After the report was released, Walz said his administration could always “do better” and added, “We certainly take responsibility” for any failures that occurred.

The report, which makes virtually no mention of the governor, finds no specific fault against Walz or his office. But Teirab and other critics say Walz deserves at least some responsibility for the massive fraud.

“He’s in control of what happens in his administration,” said Jim Schultz, a Minnesota business advocate and a vocal Republican who two years ago narrowly lost a race to become the state’s next attorney general.

“There was massive fraud under his watch,” Schultz told ABC News Tuesday. “To this day, he has never fired anyone, no one has been reprimanded.”

Walz said there have been leadership changes in state government, including at MDE, since the fraud occurred.

Teirab, who says he “helped investigate and prosecute the Feed Our Future fraudsters” when he was a prosecutor in the Minnesota U.S. Attorney’s Office several years ago, wrote on X last week: “Tim Walz was asleep at the wheel, enabling a quarter BILLION fraud.”

Weeks after five of the defendants were convicted of federal fraud in June, the Justice Department indicted five individuals for allegedly trying to bribe a jury member in the middle of deliberations, saying they offered the juror $120,000 in exchange for a not guilty verdict.

One of the accused who allegedly participated in the bribery operation was acquitted at trial.

The Feeding Our Future affair is not the only fraud that has impacted the Walz administration.

In June, another audit found that a second state agency failed to properly oversee a program that paid frontline workers affected by the COVID-19 pandemic.
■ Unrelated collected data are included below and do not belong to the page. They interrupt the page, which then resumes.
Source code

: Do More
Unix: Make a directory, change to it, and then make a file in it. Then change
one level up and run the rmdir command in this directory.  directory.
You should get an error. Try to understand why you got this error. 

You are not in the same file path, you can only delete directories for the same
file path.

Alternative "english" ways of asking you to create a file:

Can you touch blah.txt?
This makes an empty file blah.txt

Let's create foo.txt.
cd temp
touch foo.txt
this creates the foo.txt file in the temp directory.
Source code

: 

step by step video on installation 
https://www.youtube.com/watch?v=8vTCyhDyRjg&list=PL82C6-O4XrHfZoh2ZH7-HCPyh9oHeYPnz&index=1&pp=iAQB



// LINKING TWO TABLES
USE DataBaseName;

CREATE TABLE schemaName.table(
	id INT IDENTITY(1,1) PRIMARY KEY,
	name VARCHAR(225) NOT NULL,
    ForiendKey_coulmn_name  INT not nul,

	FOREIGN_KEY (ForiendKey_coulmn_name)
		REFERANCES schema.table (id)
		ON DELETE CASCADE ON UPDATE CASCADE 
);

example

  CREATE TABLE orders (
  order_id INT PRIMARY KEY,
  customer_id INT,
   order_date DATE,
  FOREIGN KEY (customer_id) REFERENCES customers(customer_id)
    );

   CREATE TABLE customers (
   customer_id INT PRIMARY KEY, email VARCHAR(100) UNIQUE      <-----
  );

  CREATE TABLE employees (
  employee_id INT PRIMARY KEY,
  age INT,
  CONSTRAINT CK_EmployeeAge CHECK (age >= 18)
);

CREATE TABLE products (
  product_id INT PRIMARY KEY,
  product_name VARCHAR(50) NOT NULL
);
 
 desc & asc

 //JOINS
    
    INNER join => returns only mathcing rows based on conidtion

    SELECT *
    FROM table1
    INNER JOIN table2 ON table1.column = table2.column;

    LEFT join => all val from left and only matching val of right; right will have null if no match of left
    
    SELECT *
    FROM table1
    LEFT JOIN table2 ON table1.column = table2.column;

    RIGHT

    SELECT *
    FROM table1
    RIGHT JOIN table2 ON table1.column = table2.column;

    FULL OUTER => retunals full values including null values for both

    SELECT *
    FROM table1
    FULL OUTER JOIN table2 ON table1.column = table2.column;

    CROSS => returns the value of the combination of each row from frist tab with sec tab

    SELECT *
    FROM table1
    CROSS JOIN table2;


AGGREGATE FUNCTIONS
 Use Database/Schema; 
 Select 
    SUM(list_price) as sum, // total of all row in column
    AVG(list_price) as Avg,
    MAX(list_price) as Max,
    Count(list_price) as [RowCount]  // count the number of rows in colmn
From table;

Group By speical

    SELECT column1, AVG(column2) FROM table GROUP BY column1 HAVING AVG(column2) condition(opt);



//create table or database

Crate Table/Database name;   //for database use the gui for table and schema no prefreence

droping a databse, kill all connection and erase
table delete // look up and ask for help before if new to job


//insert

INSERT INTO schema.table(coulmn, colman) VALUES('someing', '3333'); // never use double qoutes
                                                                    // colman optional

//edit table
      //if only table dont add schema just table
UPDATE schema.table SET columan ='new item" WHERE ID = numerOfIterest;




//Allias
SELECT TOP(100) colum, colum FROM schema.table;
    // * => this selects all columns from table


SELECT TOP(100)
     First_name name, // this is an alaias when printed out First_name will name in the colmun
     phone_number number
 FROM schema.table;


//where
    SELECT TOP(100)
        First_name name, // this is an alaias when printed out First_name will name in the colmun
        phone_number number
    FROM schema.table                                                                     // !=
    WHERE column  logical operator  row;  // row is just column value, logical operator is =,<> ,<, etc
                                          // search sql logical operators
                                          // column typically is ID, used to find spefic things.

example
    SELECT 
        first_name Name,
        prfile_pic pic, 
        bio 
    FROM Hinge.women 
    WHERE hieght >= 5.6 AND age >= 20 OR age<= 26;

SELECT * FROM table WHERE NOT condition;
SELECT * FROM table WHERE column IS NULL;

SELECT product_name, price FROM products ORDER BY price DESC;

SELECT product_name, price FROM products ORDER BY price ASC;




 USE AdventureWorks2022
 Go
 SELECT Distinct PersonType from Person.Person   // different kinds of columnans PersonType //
Auditors reportedly estimated that more than $200 million may have gone to people who committed fraud or were ineligible to receive payments under the program.
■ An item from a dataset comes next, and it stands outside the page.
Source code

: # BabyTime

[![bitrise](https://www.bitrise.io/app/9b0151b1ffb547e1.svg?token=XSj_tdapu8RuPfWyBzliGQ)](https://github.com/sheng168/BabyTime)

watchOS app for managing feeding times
“This is not about wrongdoing,” Walz said in response to the two audits in June, according to KSTP-TV, the ABC News affiliate in Minneapolis-St. Paul. “In both of these cases, no state employee was involved in any illegal action. They just didn’t do the due diligence that they should have done.”

According to Teirab’s campaign, a number of Medicaid-related programs also suffered from fraud and waste under Walz.

A spokesperson for the Harris-Walz campaign did not respond to a request for comment from ABC News.